The first warning signs of ice addiction emerged when I was a child. When we went to restaurants, I loved to fish the ice out of my Shirley Temple and crunch on it (well, after the maraschino cherry, that is). Ditto for water glasses. Drove my parents crazy.
As I grew older, it was "Would you like a little diet Coke with your ice?" And even today, as much as I love a good G & T during the summer, a good jolt of ice is just as important as the Bombay Sapphire.
For me, ice is the penultimate analgesic. I use it for all types of ailments. . . from oven-scorched knuckles to lower back pain, plus everything in between. (Don't even talk to me about moist heat. It's so over-rated. Well, unless you've got a sty. Then it works pretty well. Ice, not so much.)
Which brings me to my present state of addiction. Since my foot surgery March 25, I've basically been one large ice pack. It seems Nerve Central for your foot is based around the ankle. Apply ice to that sweet spot and you are pain free for hours, and I seriously mean hours.
BUT -- when the ice pack reaches room temperature, which usually occurs around 2 a.m. when the Wonderfully Patient Spouse is in a well-deserved-hard-earned-deep-sleep-that-I-don't-want-to-interrupt-over-the-frivolous-issue-of-a-warm-ice-pack, is another story.
I will go on record that I have a high threshold for pain. It's a Scandinavian thing. But what happens once the ice pack reaches room temperature isn't exactly pain. It's more like The Ultimate Annoyance -- persistent, forceful jabs of energy, like dozens of tiny jolts of electricity, laser-locked on the nerve endings in my foot. Pretty soon my foot is bouncing around the bed around like a possessed potato in an Ace wrap -- and I'm thinking Need. Ice. Must. Get. Ice.

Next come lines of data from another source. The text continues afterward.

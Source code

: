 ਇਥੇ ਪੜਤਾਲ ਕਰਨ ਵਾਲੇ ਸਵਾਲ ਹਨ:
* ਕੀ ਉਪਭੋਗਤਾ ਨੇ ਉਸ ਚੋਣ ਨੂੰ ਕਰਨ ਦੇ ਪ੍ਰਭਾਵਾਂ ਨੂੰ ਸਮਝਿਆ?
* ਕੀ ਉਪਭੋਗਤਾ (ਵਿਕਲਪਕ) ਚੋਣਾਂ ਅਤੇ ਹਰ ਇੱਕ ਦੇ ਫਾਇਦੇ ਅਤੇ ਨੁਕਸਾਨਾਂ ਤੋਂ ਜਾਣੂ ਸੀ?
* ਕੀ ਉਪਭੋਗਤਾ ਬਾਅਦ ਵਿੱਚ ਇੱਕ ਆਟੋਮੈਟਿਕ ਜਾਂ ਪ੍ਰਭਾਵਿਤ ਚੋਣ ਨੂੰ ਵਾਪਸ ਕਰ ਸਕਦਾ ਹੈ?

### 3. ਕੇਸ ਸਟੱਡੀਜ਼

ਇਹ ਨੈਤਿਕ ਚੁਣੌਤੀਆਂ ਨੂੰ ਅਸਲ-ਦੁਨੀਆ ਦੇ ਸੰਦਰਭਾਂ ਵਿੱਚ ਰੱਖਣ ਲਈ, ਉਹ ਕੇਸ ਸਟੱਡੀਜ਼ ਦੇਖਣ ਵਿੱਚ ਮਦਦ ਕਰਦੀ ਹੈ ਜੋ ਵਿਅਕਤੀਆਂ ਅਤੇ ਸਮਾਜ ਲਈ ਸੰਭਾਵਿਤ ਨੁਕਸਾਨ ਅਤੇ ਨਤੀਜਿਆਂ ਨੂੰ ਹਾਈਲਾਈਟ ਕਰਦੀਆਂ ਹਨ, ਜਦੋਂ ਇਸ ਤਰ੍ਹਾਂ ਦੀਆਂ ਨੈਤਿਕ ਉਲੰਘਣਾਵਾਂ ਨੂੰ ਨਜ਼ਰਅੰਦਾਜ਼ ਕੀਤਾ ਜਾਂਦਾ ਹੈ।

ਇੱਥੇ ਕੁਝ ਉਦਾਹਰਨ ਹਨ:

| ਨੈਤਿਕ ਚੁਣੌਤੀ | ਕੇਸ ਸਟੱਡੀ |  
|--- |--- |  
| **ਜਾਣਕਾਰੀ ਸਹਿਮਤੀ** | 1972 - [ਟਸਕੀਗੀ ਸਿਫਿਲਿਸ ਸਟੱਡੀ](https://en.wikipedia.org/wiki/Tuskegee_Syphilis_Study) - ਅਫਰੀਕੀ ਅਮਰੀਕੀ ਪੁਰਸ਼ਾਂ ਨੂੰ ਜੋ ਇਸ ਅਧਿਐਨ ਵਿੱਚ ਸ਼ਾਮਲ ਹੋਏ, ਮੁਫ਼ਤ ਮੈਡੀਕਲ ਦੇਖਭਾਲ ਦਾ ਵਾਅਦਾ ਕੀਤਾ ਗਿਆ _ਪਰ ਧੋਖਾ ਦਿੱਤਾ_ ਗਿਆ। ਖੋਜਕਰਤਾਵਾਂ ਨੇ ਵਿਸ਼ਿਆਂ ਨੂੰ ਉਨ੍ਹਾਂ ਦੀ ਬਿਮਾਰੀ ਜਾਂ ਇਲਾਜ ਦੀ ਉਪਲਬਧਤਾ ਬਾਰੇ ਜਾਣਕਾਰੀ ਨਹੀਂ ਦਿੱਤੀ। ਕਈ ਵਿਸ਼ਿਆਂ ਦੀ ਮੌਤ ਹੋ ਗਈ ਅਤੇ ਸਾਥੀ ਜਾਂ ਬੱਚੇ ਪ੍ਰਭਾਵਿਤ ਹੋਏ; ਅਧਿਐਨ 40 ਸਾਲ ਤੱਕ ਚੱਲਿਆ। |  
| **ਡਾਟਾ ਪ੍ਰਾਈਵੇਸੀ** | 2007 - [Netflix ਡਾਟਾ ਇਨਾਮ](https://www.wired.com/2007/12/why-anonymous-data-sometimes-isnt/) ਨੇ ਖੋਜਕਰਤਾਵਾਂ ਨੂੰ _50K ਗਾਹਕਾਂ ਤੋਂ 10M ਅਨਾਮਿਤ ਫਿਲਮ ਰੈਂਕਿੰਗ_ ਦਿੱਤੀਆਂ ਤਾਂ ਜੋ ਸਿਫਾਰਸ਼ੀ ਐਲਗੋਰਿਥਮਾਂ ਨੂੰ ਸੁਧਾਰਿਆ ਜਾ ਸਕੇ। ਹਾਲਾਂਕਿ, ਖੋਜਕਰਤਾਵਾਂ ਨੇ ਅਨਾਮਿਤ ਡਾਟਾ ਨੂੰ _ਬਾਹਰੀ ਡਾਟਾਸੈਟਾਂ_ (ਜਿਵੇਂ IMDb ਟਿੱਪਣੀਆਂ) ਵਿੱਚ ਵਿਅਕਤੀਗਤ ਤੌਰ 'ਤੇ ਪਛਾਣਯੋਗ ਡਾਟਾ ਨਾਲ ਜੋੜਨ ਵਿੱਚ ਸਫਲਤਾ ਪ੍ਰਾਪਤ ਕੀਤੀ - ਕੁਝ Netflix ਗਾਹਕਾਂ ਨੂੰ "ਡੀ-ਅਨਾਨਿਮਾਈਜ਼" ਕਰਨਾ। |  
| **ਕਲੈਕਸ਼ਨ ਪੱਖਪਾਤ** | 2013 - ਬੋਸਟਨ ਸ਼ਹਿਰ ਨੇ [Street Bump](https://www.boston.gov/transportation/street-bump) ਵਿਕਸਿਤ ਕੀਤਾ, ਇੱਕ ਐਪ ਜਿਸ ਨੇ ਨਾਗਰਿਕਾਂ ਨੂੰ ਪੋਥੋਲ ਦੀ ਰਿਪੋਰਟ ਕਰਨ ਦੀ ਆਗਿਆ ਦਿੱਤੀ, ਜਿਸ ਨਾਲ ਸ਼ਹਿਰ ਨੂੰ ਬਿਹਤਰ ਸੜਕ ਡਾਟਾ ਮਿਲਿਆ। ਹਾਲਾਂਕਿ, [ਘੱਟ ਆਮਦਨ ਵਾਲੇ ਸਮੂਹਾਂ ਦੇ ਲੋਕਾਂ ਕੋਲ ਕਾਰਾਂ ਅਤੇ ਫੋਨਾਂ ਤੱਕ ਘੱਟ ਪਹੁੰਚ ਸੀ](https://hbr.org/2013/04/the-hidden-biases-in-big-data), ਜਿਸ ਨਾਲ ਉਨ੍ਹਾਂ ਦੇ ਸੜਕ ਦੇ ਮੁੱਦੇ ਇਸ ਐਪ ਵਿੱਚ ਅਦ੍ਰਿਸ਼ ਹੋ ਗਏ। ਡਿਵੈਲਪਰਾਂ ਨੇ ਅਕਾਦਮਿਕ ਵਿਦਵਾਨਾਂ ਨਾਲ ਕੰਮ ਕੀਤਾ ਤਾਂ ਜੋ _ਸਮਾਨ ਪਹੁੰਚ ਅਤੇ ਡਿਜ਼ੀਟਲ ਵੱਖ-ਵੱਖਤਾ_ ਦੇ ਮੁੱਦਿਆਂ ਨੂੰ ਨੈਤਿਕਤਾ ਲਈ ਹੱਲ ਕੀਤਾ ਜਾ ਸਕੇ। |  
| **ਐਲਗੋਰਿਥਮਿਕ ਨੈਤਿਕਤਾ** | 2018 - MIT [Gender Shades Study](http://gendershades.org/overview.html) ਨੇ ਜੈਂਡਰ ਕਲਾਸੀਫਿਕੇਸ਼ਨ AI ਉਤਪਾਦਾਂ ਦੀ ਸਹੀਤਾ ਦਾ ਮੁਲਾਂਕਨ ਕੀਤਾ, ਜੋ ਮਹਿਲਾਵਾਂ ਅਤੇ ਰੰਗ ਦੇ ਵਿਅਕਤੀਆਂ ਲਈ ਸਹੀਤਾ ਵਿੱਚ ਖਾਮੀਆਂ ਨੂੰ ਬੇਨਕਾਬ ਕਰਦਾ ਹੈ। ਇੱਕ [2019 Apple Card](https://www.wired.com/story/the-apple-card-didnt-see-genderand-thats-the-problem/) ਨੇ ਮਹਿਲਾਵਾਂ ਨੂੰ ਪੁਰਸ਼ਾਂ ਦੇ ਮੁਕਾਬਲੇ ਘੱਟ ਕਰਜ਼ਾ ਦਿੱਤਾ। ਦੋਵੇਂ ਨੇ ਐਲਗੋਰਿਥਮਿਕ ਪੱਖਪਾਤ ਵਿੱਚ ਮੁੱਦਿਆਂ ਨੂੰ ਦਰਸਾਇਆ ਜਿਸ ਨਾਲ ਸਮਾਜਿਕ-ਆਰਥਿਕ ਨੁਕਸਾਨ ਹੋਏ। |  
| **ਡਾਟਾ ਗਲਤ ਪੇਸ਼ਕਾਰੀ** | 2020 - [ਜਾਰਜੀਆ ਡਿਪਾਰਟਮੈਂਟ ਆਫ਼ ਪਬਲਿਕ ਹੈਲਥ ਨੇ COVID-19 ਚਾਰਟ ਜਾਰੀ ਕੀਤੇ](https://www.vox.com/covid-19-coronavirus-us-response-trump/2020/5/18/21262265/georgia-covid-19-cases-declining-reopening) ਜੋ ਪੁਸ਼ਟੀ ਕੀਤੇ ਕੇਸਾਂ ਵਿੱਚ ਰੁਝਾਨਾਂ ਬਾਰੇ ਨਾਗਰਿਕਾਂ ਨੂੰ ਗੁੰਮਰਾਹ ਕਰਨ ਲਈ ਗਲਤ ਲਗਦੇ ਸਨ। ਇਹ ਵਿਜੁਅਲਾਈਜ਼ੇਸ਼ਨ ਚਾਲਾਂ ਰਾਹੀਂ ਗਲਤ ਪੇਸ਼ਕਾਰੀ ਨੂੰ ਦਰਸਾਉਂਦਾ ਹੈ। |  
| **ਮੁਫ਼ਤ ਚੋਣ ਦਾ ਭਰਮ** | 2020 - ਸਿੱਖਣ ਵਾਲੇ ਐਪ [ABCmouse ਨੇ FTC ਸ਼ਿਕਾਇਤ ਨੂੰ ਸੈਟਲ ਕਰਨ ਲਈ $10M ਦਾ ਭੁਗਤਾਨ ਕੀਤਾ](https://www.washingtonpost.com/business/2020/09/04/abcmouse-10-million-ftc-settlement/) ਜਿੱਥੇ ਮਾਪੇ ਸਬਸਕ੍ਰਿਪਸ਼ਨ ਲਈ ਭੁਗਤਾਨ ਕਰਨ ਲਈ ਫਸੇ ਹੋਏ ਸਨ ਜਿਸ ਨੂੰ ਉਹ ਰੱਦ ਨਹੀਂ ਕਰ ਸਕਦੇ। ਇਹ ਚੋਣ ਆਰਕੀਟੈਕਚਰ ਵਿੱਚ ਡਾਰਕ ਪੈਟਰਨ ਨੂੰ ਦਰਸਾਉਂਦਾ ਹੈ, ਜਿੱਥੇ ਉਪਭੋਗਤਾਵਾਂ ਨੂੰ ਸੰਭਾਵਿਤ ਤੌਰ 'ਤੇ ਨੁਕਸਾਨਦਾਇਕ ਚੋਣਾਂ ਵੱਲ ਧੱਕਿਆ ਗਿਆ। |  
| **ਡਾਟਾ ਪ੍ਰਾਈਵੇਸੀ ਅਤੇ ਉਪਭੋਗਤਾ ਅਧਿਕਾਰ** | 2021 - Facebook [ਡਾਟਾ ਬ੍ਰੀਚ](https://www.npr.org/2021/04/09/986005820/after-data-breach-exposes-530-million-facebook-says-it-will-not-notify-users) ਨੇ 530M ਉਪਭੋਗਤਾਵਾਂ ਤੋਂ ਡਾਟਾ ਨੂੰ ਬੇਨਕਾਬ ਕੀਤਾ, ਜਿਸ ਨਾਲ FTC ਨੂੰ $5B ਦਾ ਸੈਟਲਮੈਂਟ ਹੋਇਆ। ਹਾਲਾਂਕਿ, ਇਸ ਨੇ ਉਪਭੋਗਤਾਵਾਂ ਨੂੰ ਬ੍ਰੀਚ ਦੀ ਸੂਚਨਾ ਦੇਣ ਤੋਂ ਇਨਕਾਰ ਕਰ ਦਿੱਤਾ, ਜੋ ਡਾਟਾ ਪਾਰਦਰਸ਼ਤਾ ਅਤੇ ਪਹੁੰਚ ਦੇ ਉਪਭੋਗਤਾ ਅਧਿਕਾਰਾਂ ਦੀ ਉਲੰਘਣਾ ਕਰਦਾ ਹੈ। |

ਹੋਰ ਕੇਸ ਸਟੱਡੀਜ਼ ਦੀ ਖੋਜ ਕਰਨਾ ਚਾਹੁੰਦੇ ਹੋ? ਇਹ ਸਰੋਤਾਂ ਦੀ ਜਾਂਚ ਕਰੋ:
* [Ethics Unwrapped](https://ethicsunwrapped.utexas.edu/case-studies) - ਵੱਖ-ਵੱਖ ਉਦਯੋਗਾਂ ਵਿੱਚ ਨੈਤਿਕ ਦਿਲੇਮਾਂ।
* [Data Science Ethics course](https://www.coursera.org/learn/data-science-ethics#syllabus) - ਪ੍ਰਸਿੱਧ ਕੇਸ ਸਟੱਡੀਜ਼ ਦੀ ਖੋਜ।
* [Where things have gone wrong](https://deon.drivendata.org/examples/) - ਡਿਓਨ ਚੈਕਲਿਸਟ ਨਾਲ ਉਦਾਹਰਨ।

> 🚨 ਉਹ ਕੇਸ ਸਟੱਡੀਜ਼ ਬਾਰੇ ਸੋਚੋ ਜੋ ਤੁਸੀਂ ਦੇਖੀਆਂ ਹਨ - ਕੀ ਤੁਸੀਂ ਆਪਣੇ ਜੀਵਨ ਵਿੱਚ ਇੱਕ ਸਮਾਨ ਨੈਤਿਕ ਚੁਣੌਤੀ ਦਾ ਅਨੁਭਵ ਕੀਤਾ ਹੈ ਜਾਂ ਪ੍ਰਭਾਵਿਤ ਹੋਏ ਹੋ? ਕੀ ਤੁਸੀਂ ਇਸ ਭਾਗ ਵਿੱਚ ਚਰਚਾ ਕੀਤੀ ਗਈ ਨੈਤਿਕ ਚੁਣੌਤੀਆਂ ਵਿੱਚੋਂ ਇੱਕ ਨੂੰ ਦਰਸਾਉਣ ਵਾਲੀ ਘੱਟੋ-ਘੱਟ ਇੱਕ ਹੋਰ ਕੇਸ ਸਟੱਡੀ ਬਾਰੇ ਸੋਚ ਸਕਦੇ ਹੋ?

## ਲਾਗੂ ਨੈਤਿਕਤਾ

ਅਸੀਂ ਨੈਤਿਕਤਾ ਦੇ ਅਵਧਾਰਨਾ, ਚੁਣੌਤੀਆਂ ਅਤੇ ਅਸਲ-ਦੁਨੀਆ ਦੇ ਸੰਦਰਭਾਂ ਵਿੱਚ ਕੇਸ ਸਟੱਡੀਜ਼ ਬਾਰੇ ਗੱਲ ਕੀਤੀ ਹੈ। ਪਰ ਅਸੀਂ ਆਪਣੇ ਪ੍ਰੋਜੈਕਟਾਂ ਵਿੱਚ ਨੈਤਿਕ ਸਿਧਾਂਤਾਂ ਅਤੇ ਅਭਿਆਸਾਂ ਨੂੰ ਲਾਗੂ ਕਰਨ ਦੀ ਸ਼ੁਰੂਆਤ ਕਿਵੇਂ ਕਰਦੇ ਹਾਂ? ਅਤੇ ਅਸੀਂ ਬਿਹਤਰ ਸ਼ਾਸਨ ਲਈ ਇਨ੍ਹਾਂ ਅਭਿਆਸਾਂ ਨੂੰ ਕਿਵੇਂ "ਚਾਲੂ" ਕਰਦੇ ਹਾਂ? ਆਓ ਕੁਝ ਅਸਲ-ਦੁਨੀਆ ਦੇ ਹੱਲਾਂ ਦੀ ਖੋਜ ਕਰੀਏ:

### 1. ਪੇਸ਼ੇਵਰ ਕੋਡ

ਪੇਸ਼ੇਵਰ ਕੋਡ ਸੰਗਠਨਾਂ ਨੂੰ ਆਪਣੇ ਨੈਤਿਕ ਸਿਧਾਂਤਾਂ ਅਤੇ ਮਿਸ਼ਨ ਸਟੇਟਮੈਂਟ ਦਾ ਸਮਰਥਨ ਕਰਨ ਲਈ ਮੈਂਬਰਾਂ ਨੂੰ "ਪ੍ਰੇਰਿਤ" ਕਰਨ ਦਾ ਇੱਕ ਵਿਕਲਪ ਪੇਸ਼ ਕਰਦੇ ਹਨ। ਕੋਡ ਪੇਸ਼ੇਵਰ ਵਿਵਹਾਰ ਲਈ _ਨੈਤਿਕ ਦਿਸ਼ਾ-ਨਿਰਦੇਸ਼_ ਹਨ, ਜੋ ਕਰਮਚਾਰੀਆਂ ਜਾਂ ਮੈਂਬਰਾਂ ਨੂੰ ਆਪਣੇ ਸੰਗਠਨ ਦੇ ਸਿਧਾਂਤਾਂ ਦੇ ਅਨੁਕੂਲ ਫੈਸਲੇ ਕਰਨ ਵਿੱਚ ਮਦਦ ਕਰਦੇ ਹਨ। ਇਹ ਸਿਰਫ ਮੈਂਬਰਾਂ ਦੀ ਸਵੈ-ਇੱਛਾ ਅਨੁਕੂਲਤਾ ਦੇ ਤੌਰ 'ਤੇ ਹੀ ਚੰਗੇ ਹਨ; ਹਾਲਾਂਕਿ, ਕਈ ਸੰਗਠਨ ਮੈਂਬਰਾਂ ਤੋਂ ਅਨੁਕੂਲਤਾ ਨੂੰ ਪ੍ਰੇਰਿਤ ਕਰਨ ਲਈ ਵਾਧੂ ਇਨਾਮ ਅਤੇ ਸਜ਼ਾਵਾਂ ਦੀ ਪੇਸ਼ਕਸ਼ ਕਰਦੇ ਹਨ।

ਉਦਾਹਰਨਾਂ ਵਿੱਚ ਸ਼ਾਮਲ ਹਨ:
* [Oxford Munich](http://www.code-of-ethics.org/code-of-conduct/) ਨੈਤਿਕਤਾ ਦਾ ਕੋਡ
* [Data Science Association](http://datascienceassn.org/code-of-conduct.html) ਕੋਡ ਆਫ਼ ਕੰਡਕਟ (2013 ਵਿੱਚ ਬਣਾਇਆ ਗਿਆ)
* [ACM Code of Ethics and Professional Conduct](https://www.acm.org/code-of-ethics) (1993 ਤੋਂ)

I really don't want to wake up the WPS -- nor do I want to gnaw my foot off at the ankle just to get a good night's sleep. Therefore, I activate the time-honored Ice Addict Emergency Management Plan: I flip on the light and clunk down the hall to the bathroom.
Inevitably, this evokes a physiological sympathetic response in the WPS. (Seriously. This kind of stuff happens all the time afer 35 years of marriage.) Once he's completed his own midnight pit stop, he sticks his head in my room and says, "Need anything?"
"Oh, an ice pack, if one's handy."
I'm shameless. And I'm an ice-aholic.